Directions >> Say how many lines of the listing below include "studies". Write only that number.

Provided material >>

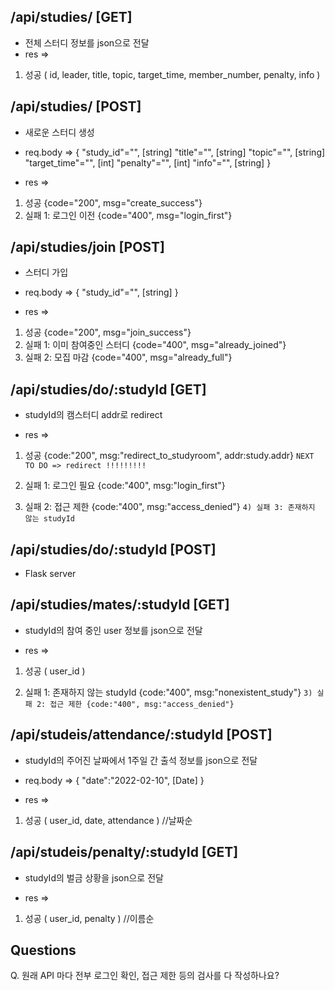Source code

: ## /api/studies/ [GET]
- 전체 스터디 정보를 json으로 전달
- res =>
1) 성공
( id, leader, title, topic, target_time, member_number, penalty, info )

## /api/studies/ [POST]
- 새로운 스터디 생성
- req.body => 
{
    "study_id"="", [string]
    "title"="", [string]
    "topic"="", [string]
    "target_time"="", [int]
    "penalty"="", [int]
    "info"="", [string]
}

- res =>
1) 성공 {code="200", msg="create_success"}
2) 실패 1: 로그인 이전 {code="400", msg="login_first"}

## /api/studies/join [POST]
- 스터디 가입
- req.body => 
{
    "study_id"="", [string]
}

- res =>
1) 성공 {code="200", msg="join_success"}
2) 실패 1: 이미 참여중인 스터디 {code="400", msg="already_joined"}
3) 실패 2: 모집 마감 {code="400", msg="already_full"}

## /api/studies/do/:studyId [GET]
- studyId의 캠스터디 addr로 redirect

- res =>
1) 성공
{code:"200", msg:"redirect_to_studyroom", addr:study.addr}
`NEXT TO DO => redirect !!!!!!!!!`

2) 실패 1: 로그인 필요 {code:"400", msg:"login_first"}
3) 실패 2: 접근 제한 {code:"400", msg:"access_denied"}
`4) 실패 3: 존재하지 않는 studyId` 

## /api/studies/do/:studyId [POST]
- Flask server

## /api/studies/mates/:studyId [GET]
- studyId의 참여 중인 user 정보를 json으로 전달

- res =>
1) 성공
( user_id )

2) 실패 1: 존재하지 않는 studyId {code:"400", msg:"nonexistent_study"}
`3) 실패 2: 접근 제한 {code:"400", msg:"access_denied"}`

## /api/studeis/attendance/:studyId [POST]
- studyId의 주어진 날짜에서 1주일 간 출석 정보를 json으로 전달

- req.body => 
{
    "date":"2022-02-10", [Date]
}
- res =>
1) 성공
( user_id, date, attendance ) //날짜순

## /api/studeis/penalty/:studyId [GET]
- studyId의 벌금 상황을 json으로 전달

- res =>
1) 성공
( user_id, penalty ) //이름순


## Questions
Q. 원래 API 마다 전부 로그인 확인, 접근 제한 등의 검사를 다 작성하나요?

Written solution >> 6